Le Comité des régions prêche-t-il dans le désert (rural) ?

Dans une déclaration solennelle adoptée en Espagne fin octobre, le bureau du Comité européen des régions appelle une énième fois les institutions européennes et nationales à mieux prendre en compte les territoires ruraux dans leurs politiques. Alors que les campagnes se vident, les signataires rappellent qu’il n’y aura pas de développement durable possible pour l’UE sans une ruralité forte et résiliente.

Dans une déclaration solennelle adoptée à Logroño (Espagne) le 31 octobre, le bureau du Comité européen des régions appelle une nouvelle fois les institutions européennes à prendre davantage en considération le monde rural. 

Hémorragie démographique

Les signataires y rappellent que les territoires ruraux sont confrontés à des "défis systémiques de long terme" — vieillissement de la population, fuite des cerveaux, baisse de la main d’œuvre, manque de services essentiels, déficits d’investissements… — qui, tous, ont un impact démographique négatif. Dans son dernier rapport annuel de l’UE sur l’état des régions et des villes publié le 9 octobre, le Comité européen des régions estime ainsi que 30 millions d’habitants auront quitté les territoires ruraux de l’Europe entre 1993 et 2033, soit "la population combinée de la Roumanie, de la Bulgarie et de la Lettonie". Et ce, sans compter l’impact du changement climatique et de la perte de la biodiversité qui se fait "plus visible" et demande un renforcement des mesures d’adaptation, "en étroite collaboration avec les autorités locales".

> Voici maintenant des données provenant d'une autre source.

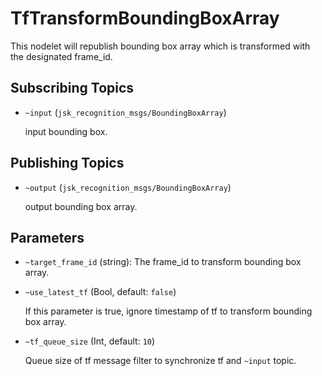# TfTransformBoundingBoxArray
This nodelet will republish bounding box array which is transformed with the designated frame_id.

## Subscribing Topics
* `~input` (`jsk_recognition_msgs/BoundingBoxArray`)

  input bounding box.

## Publishing Topics
* `~output` (`jsk_recognition_msgs/BoundingBoxArray`)

  output bounding box array.

## Parameters
* `~target_frame_id` (string): The frame_id to transform bounding box array.
* `~use_latest_tf` (Bool, default: `false`)

  If this parameter is true, ignore timestamp of tf to transform bounding box array.
* `~tf_queue_size` (Int, default: `10`)

  Queue size of tf message filter to synchronize tf and `~input` topic.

Point de salut sans la ruralité

S’ils relèvent çà et là certaines améliorations – comme la reconnaissance du rôle des régions en matière d’innovation dans le cadre du Nouvel agenda européen de l’innovation —, les signataires déplorent singulièrement l’absence d’objectifs et d’indicateurs relatifs à la mise en œuvre de la vision à long terme de la Commission pour les zones rurales de l’UE (v. notre article du 12 juillet 2021) dans les mécanismes de reporting existants. Aussi, pour convaincre, le bureau du CdR souligne que le développement durable de l’UE ne pourra être atteint sans des territoires ruraux "forts et résilients". Le rapport annuel 2023 du CdR observe que 70% des politiques de l’UE sont mises en place par des collectivités locales ou avertit encore que "105 des 169 cibles des objectifs de développement durable ne seront pas atteintes d’ici 2030 sans les régions et les villes de l’UE".

Une année européenne de l’Europe rurale ?

Pour mettre les zones rurales en lumière, les signataires proposent notamment de lancer une "année européenne de l’Europe rurale" et un "trophée des villages européens intelligents", calqué sans doute sur le programme des 100 villes "intelligentes et neutres" de l’UE (v. notre article du 28 avril 2022). Ils s’engagent par ailleurs à développer et promouvoir un "tableau de bord de la vulnérabilité régionale et locale", en partenariat avec le Centre commun de recherche de la Commission européenne, pour en faire un "outil crucial d’élaboration des politiques". Et ils réclament à nouveau aux autorités européennes, nationales et régionales d’adopter la démarche du "test rural" dans leurs stratégies et investissements. Ils réitèrent de même leur demande d’une approche multi-fonds pour les zones rurales, avec l’instauration d’une allocation minimale de fonds pour les territoires ruraux dans les programmes de la politique de cohésion ou d’intervention directe (comme Horizon Europe, le Mécanisme pour l’interconnexion en Europe ou encore Europe créative), "tout en renforçant l’utilisation et les synergies de l’approche Leader".

Prêche dans le désert ?

Ce n’est pas la première fois, loin s’en faut, que le Comité européen des régions lance un tel appel. Il l’a notamment fait dans un avis du 26 janvier 2022 (v. notre article du 31 janvier 2022), plaidant pour un agenda rural européen qui peine à émerger (v. notre article du 14 juin 2022), mais qu’il continue de promouvoir, ou plus récemment encore dans sa "déclaration de Kiruna" (v. notre article du 5 mai 2023). Pour l’heure, lancé dans des territoires en voie de désertification, il peine à trouver de l’écho.